**Exercise aim**: The entries below hold a line with "- Off route/cancelled buses" and a line with "- Bus stop sign, in app". Return those lines and all that lie between them, exactly and only.

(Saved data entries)

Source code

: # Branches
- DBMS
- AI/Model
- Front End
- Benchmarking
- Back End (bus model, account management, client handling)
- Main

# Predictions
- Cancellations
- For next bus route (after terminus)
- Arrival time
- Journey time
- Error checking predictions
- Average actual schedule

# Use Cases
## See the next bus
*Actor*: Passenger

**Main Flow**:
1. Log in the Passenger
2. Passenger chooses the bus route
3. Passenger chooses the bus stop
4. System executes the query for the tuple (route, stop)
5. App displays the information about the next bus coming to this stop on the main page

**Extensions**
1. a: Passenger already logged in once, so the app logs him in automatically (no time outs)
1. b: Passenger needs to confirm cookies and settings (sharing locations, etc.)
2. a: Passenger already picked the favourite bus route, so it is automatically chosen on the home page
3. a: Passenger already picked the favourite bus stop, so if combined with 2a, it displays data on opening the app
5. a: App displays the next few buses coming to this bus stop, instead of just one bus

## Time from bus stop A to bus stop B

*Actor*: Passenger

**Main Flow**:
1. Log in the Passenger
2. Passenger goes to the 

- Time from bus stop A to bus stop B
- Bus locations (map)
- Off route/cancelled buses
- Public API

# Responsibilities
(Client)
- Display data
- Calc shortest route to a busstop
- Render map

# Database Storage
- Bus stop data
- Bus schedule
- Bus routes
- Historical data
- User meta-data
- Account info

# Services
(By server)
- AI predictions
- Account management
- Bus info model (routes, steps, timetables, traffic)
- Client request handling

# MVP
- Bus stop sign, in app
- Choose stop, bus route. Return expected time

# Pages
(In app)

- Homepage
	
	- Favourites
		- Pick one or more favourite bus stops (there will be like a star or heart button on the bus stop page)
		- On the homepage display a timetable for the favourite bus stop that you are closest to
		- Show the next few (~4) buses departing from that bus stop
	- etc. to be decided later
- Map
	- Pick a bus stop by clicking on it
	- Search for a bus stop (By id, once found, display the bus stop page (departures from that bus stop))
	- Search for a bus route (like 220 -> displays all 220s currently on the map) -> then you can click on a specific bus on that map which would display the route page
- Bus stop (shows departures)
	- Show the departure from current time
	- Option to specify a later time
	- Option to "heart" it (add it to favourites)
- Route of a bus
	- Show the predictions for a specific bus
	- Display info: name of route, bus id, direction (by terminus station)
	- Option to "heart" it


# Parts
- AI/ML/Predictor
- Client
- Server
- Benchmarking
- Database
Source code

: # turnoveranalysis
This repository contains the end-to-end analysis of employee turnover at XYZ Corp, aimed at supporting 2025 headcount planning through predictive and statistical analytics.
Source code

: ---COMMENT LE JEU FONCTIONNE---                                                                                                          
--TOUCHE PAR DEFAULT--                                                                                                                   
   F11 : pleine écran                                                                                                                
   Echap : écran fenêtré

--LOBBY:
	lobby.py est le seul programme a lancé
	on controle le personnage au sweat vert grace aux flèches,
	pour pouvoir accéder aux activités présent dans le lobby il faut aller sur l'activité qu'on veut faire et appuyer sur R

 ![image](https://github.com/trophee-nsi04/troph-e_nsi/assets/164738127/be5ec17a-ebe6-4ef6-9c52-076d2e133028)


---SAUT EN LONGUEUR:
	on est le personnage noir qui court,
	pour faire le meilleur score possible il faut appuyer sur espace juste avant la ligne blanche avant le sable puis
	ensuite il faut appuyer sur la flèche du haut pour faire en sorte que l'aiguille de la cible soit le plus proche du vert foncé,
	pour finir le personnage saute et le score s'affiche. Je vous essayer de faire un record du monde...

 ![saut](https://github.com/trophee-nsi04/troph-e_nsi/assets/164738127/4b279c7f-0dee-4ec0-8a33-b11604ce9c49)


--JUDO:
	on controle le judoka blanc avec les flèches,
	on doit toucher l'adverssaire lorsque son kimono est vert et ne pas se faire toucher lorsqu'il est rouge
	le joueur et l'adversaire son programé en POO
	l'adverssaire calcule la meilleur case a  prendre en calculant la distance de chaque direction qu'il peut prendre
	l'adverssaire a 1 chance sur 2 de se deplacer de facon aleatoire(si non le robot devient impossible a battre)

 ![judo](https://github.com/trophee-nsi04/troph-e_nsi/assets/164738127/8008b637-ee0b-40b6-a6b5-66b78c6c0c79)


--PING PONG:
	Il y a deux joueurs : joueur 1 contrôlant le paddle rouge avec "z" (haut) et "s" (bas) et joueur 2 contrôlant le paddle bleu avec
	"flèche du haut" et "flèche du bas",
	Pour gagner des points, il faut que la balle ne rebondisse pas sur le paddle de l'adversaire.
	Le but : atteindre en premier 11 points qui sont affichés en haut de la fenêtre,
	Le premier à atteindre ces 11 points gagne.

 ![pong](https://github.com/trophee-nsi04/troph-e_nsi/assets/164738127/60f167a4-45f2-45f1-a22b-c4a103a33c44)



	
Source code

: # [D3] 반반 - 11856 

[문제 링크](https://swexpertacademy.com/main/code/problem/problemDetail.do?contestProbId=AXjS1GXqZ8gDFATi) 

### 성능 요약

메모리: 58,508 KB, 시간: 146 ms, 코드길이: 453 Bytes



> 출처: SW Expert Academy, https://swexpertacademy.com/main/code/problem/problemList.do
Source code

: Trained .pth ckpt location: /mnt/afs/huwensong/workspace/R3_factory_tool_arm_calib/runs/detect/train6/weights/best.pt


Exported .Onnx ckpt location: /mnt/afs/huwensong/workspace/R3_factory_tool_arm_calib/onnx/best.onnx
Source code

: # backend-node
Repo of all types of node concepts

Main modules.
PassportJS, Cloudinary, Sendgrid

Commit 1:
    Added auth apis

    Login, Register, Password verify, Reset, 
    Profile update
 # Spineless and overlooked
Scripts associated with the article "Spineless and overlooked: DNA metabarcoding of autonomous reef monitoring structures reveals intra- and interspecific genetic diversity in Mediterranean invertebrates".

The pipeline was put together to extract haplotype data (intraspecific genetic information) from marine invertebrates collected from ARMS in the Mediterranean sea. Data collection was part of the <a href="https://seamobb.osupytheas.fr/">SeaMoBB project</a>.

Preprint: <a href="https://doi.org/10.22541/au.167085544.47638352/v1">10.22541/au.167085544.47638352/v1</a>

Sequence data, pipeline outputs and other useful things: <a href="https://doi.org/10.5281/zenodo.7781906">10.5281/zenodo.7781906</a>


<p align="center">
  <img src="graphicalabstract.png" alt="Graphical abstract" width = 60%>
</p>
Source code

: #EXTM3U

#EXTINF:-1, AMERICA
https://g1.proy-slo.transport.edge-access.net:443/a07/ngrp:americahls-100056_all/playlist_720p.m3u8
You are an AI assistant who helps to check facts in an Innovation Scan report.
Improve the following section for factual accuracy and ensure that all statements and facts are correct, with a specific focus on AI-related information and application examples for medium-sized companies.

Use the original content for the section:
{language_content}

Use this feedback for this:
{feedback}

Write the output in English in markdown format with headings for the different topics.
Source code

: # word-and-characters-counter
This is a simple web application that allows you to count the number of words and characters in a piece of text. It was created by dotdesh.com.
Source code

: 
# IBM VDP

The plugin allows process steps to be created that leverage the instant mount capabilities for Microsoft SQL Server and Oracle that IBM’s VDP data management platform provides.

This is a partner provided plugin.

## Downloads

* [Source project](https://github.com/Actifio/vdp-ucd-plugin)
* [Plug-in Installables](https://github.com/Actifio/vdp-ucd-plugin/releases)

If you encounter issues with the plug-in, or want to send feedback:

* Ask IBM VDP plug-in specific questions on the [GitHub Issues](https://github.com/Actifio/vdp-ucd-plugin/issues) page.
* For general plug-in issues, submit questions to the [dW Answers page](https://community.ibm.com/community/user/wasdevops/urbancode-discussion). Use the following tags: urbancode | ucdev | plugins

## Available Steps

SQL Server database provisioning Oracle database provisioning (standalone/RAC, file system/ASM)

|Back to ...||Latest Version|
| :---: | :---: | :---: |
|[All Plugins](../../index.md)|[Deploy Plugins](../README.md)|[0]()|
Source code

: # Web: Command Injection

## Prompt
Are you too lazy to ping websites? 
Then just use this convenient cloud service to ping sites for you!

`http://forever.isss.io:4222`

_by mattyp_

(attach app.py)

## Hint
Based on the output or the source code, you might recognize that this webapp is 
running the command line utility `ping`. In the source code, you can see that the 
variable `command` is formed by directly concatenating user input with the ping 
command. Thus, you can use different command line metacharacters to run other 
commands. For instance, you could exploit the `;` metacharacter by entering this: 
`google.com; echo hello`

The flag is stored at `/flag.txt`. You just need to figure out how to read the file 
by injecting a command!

**Completed exercise**:
- Off route/cancelled buses
- Public API

# Responsibilities
(Client)
- Display data
- Calc shortest route to a busstop
- Render map

# Database Storage
- Bus stop data
- Bus schedule
- Bus routes
- Historical data
- User meta-data
- Account info

# Services
(By server)
- AI predictions
- Account management
- Bus info model (routes, steps, timetables, traffic)
- Client request handling

# MVP
- Bus stop sign, in app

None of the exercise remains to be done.